Abstract

Separation membranes with underliquid dual superlyophobicity have recently caused widespread concern due to their switchable separation of oil-water mixtures and emulsions. However, the fabrication of the reported underliquid dual superlyophobic membranes is difficult, and the design of the underliquid dual superlyophobic surface of these membranes is challenging because of their complex surface composition. Theoretically, underliquid dual superlyophobicity is an underliquid Cassie state attainable by the synergy of the underliquid dual lyophobic surface and the construction of a high-roughness surface. Herein, we fabricated an underliquid dual superlyophobic membrane by combining underliquid dual lyophobic polyvinylidene fluoride (PVDF) and TiO₂ nanowires. PVDF-modified TiO₂ nanowire membranes with underliquid dual superlyophobicity were prepared via a simple adsorption and filtration approach.
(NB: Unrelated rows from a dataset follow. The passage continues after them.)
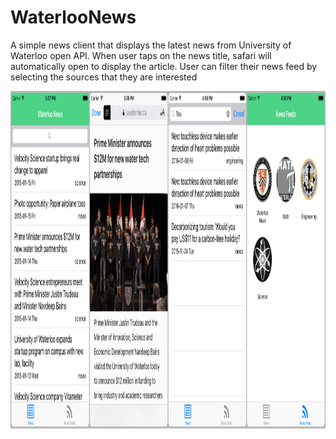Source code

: # WaterlooNews

A simple news client that displays the latest news from University of Waterloo open API. When user taps on the news title, safari will automatically open to display the article. User can filter their news feed by selecting the sources that they are interested

<img src="https://raw.githubusercontent.com/PhlipIV/WaterlooNews/master/ScreenShots/screenshot.jpg" alt="alt text" width="1216" height="540">
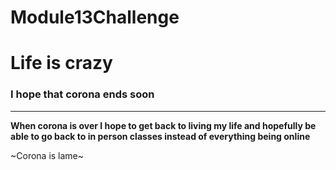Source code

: # Module13Challenge
# Life is crazy
### I hope that corona ends soon
------------------------------------
**When corona is over I hope to get back to living my life and hopefully be able to go back to in person classes instead of everything being online**




~Corona is lame~

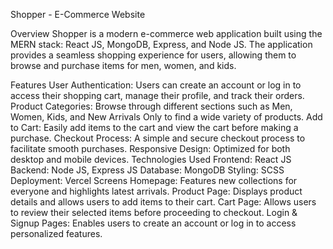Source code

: Shopper - E-Commerce Website

Overview
Shopper is a modern e-commerce web application built using the MERN stack: React JS, MongoDB, Express, and Node JS. The application provides a seamless shopping experience for users, allowing them to browse and purchase items for men, women, and kids.

Features
User Authentication: Users can create an account or log in to access their shopping cart, manage their profile, and track their orders.
Product Categories: Browse through different sections such as Men, Women, Kids, and New Arrivals Only to find a wide variety of products.
Add to Cart: Easily add items to the cart and view the cart before making a purchase.
Checkout Process: A simple and secure checkout process to facilitate smooth purchases.
Responsive Design: Optimized for both desktop and mobile devices.
Technologies Used
Frontend: React JS
Backend: Node JS, Express JS
Database: MongoDB
Styling: SCSS
Deployment: Vercel
Screens
Homepage: Features new collections for everyone and highlights latest arrivals.
Product Page: Displays product details and allows users to add items to their cart.
Cart Page: Allows users to review their selected items before proceeding to checkout.
Login & Signup Pages: Enables users to create an account or log in to access personalized features.
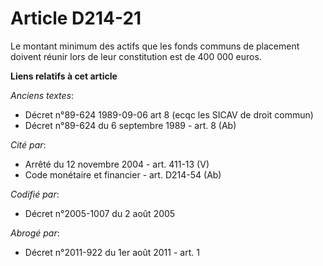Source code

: # Article D214-21

Le montant minimum des actifs que les fonds communs de placement doivent réunir lors de leur constitution est de 400 000
euros.

**Liens relatifs à cet article**

_Anciens textes_:

  - Décret n°89-624 1989-09-06 art 8 (ecqc les SICAV de droit commun)
  - Décret n°89-624 du 6 septembre 1989 - art. 8 (Ab)

_Cité par_:

  - Arrêté du 12 novembre 2004 - art. 411-13 (V)
  - Code monétaire et financier - art. D214-54 (Ab)

_Codifié par_:

  - Décret n°2005-1007 du 2 août 2005

_Abrogé par_:

  - Décret n°2011-922 du 1er août 2011 - art. 1
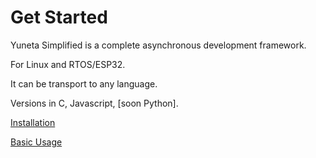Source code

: # Get Started

Yuneta Simplified is a complete asynchronous development framework.

For Linux and RTOS/ESP32.

It can be transport to any language.

Versions in C, Javascript, [soon Python].

[Installation](INSTALL.md)

[Basic Usage](BASIC-USAGE.md)
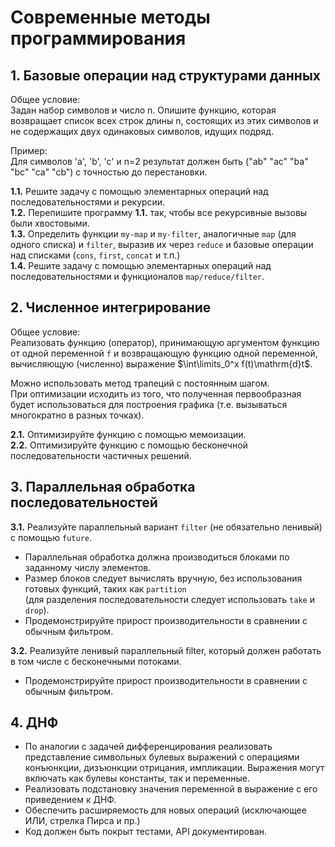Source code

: # Современные методы программирования

## 1. Базовые операции над структурами данных

Общее условие:  
Задан набор символов и число n. Опишите функцию, которая возвращает список всех строк длины n,
состоящих из этих символов и не содержащих двух одинаковых символов, идущих подряд.

Пример:  
Для символов 'а', 'b', 'c' и n=2 результат должен быть ("ab" "ac" "ba" "bc" "ca" "cb") с точностью до
перестановки.

**1.1.** Решите задачу с помощью элементарных операций над последовательностями и рекурсии.  
**1.2.** Перепишите программу **1.1.** так, чтобы все рекурсивные вызовы были хвостовыми.  
**1.3.** Определить функции `my-map` и `my-filter`, аналогичные `map` (для одного списка) и `filter`, выразив их через `reduce` и базовые операции над списками (`cons`, `first`, `concat` и т.п.)  
**1.4.** Решите задачу с помощью элементарных операций над последовательностями и функционалов `map/reduce/filter`. 


## 2. Численное интегрирование

Общее условие:  
Реализовать функцию (оператор), принимающую аргументом функцию от одной переменной `f` и возвращающую функцию одной переменной, вычисляющую (численно) выражение $\int\limits_0^x f(t)\mathrm{d}t$. 

Можно использовать метод трапеций с постоянным шагом.  
При оптимизации исходить из того, что полученная первообразная будет использоваться для построения графика (т.е. вызываться многократно в разных точках). 

**2.1.** Оптимизируйте функцию с помощью мемоизации.  
**2.2.** Оптимизируйте функцию с помощью бесконечной последовательности частичных решений. 


## 3. Параллельная обработка последовательностей

**3.1.** Реализуйте параллельный вариант `filter` (не обязательно ленивый) с помощью `future`.
- Параллельная обработка должна производиться блоками по заданному числу элементов.
- Размер блоков следует вычислять вручную, без использования готовых функций, таких как `partition`  
(для разделения последовательности следует использовать `take` и `drop`).  
- Продемонстрируйте прирост производительности в сравнении с обычным фильтром.  

**3.2.** Реализуйте ленивый параллельный filter, который должен работать в том числе с бесконечными
потоками. 
- Продемонстрируйте прирост производительности в сравнении с обычным фильтром.


## 4. ДНФ

- По аналогии с задачей дифференцирования реализовать представление символьных булевых
выражений с операциями конъюнкции, дизъюнкции отрицания, импликации. Выражения могут
включать как булевы константы, так и переменные.
- Реализовать подстановку значения переменной в выражение с его приведением к ДНФ.
- Обеспечить расширяемость для новых операций (исключающее ИЛИ, стрелка Пирса и пр.)
- Код должен быть покрыт тестами, API документирован.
PVDF was coated onto TiO₂ nanowires to form a PVDF layer with a thickness of 6 nm. The PVDF modification provided flexibility to the fragile TiO₂ nanowires membrane and changed its wettability from underwater superoleophobicity/underoil superhydrophilicity to underliquid dual superlyophobicity. The PVDF-modified TiO₂ nanowires membrane efficiently separated both oil-in-water and water-in-oil emulsions. The binary cooperative effect between the TiO₂ nanowires and the coated PVDF layer was responsible for the underliquid dual superlyophobicity.